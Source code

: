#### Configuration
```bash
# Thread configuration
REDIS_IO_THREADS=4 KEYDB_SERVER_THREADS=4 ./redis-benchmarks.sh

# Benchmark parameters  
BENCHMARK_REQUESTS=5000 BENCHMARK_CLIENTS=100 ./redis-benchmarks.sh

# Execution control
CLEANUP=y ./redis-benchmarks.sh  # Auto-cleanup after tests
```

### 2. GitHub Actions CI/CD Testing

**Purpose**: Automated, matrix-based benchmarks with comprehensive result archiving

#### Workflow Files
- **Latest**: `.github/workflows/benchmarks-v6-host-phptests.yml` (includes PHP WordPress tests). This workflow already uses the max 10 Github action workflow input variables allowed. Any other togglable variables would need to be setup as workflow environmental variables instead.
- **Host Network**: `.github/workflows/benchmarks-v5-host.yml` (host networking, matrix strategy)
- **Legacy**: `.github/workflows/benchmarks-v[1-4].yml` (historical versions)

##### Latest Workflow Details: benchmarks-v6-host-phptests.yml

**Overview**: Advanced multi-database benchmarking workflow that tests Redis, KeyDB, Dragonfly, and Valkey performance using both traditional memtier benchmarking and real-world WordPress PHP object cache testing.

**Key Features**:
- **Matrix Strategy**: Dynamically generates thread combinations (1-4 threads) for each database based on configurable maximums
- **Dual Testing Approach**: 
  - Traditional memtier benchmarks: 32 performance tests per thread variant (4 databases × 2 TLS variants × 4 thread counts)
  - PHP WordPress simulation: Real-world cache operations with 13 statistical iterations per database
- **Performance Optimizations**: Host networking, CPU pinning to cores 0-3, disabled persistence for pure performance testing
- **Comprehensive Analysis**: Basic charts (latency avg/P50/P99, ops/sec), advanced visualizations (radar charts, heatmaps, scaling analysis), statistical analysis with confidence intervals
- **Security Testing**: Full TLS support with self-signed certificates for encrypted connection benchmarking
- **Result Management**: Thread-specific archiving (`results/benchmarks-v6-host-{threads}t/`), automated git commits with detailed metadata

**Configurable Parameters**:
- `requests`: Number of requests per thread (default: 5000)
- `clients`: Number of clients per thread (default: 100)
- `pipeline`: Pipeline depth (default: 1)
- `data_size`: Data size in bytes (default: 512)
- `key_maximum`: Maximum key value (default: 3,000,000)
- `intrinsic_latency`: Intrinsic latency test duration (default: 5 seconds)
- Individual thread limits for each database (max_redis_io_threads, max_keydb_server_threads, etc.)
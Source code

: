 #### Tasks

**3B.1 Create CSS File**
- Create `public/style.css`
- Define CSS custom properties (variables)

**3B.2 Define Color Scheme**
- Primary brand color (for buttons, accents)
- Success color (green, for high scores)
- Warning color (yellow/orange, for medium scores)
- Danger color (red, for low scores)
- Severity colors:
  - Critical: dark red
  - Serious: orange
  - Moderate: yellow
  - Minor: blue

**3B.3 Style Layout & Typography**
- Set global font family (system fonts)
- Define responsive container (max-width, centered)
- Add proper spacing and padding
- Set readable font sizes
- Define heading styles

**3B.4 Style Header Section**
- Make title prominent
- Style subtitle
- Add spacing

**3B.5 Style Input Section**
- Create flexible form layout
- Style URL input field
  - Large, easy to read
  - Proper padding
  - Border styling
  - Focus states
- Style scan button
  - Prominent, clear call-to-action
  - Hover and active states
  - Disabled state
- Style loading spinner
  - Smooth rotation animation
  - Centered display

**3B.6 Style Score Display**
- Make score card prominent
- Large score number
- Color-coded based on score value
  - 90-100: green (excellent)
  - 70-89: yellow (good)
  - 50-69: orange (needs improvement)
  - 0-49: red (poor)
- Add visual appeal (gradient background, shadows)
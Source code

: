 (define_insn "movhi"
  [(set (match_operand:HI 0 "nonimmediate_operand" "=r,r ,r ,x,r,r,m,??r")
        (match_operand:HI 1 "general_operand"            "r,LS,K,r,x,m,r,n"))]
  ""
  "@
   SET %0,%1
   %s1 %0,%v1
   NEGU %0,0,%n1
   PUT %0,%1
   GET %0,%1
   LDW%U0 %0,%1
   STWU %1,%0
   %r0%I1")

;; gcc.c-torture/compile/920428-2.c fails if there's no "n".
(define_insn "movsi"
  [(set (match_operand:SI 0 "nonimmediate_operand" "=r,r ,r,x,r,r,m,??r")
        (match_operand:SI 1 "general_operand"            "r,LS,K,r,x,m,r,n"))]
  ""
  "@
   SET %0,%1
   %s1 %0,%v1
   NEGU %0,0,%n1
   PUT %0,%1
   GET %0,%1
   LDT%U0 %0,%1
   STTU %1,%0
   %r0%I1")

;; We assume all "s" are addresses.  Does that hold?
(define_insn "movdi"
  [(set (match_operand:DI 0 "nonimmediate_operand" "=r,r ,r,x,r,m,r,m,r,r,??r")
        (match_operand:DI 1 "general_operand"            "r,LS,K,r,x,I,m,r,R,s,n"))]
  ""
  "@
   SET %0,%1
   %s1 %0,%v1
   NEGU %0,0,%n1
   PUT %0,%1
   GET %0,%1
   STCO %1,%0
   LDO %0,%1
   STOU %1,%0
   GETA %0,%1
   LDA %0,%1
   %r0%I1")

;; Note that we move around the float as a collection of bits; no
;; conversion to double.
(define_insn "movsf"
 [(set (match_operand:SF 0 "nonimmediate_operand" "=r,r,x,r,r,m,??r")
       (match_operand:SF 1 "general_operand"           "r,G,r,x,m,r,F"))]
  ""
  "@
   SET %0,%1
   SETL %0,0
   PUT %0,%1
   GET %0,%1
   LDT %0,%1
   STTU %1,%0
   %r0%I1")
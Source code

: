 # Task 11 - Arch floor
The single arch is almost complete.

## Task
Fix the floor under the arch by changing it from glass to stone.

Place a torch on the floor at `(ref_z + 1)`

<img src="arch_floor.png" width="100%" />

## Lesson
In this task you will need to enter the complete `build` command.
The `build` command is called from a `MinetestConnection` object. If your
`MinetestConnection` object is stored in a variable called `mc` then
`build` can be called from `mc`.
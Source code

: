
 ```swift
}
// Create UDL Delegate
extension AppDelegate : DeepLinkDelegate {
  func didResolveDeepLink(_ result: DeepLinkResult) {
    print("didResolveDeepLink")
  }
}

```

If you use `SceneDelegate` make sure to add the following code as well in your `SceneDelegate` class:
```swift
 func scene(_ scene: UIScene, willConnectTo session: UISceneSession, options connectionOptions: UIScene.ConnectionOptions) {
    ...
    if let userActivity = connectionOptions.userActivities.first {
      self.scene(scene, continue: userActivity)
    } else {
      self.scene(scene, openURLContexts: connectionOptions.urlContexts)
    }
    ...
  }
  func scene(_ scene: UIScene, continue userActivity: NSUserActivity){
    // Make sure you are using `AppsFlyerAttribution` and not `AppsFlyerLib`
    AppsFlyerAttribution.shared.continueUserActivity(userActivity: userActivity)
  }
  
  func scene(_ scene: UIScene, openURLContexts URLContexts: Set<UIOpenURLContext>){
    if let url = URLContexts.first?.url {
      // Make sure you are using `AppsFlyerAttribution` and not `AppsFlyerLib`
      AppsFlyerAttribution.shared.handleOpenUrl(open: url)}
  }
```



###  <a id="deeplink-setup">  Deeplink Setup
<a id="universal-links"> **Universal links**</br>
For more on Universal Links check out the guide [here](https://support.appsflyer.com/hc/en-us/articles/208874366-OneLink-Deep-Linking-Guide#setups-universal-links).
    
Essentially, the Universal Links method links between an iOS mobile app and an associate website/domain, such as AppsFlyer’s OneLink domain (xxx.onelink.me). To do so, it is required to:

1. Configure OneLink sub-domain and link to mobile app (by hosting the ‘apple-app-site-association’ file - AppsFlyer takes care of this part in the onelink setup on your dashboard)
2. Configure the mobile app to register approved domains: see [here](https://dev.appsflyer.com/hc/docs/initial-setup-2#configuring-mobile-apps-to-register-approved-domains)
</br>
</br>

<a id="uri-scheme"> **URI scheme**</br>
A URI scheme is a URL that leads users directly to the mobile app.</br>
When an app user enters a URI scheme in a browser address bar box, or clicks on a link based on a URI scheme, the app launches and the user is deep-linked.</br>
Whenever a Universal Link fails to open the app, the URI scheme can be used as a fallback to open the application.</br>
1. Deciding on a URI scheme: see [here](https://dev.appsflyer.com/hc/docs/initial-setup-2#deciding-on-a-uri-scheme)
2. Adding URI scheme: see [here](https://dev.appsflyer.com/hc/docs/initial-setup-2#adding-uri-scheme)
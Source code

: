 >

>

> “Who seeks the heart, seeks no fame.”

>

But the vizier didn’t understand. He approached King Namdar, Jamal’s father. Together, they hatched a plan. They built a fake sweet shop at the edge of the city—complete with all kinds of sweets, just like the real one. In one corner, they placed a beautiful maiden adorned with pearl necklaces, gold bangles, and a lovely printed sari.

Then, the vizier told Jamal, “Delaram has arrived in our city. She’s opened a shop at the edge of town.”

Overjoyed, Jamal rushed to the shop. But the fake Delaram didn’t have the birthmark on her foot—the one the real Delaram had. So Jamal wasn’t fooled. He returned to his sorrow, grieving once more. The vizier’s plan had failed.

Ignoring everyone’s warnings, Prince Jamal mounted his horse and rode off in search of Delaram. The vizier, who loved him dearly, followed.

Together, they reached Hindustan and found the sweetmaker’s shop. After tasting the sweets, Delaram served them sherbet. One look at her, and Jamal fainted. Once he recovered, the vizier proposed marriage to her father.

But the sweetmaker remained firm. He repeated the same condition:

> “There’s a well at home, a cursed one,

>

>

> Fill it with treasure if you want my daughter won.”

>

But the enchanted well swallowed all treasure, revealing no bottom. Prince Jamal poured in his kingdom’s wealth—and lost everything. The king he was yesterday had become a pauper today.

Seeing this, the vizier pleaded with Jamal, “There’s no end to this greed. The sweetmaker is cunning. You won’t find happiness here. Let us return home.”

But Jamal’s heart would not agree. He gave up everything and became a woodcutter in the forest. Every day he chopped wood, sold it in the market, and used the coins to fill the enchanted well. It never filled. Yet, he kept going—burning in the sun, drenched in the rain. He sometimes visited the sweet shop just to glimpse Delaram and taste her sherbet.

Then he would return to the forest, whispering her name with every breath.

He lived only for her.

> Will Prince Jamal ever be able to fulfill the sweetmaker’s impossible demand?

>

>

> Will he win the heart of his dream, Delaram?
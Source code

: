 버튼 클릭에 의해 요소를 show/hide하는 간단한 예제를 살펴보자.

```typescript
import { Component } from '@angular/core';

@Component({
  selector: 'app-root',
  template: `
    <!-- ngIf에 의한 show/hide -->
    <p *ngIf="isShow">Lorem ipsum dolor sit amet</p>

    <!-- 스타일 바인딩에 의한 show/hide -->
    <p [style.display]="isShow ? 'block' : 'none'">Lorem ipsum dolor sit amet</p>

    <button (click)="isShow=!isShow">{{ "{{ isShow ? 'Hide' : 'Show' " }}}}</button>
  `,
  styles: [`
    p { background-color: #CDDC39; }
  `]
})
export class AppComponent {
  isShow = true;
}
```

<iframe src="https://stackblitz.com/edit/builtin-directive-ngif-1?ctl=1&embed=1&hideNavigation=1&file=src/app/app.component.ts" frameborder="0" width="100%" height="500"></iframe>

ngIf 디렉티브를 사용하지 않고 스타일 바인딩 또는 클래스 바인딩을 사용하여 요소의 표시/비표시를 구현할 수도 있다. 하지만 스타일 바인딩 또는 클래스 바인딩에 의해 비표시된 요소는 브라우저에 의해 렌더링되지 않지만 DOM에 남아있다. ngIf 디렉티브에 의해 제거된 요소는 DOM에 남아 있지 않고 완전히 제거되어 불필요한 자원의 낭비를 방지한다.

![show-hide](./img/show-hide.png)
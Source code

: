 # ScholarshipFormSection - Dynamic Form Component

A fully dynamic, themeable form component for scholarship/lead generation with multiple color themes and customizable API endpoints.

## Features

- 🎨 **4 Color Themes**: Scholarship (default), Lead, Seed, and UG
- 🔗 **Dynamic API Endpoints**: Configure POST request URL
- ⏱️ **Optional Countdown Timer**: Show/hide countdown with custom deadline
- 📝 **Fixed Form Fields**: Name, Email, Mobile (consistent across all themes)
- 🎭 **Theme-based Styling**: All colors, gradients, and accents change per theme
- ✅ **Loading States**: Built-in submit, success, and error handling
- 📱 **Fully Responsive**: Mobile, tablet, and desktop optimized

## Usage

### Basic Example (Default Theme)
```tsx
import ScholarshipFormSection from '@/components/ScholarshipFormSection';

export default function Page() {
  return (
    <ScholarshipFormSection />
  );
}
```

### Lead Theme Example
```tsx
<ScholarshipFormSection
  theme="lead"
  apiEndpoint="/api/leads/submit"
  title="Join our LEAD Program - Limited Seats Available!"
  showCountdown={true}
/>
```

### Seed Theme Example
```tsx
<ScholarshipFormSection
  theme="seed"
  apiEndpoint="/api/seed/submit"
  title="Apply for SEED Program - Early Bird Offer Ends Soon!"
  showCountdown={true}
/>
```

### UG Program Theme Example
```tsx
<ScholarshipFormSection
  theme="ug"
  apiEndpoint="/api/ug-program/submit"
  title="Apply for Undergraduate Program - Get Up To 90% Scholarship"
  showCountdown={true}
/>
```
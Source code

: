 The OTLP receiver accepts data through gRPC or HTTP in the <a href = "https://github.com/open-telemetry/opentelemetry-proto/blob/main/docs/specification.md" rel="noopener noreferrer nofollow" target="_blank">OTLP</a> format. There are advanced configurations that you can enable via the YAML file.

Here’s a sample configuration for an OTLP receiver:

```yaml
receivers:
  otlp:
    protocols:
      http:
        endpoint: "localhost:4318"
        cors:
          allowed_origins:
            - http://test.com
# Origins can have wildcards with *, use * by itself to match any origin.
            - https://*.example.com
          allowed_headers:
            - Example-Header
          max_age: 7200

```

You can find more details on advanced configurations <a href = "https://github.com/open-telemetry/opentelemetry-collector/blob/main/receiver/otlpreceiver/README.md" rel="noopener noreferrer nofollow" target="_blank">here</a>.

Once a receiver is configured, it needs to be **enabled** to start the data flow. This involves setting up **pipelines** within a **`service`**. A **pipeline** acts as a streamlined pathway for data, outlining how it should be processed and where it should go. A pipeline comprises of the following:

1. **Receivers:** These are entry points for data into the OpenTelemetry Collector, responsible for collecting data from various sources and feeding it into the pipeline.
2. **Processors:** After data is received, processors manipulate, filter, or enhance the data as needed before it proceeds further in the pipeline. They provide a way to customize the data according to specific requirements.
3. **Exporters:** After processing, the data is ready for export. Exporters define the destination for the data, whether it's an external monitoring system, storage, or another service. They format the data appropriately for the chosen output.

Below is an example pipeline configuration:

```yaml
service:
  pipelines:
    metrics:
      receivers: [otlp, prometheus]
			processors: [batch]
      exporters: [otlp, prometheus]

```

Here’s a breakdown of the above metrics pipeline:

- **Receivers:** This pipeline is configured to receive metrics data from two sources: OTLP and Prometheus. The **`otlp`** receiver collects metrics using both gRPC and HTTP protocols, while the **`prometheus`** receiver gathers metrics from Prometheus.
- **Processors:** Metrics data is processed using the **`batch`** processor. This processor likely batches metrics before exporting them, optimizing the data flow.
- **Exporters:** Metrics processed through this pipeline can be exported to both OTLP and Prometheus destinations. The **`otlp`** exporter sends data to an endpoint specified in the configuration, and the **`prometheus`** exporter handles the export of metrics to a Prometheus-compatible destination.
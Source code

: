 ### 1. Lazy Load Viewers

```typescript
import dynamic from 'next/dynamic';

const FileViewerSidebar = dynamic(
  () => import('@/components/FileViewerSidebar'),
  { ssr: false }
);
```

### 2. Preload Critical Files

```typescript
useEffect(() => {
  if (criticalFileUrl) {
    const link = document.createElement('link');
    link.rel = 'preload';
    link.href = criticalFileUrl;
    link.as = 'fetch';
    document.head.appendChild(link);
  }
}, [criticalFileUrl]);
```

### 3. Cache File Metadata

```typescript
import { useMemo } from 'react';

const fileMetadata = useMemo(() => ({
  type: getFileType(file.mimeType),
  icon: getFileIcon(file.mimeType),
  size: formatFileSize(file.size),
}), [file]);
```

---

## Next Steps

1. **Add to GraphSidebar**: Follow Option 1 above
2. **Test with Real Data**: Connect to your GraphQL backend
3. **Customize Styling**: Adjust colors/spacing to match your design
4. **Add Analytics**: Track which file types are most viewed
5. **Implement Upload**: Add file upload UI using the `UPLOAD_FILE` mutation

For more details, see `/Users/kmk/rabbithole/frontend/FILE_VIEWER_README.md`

» **Action item**
Copy each line holding the word "workflows" from the listing above.

» **Written solution**
- **Latest**: `.github/workflows/benchmarks-v6-host-phptests.yml` (includes PHP WordPress tests). This workflow already uses the max 10 Github action workflow input variables allowed. Any other togglable variables would need to be setup as workflow environmental variables instead.
- **Host Network**: `.github/workflows/benchmarks-v5-host.yml` (host networking, matrix strategy)
- **Legacy**: `.github/workflows/benchmarks-v[1-4].yml` (historical versions)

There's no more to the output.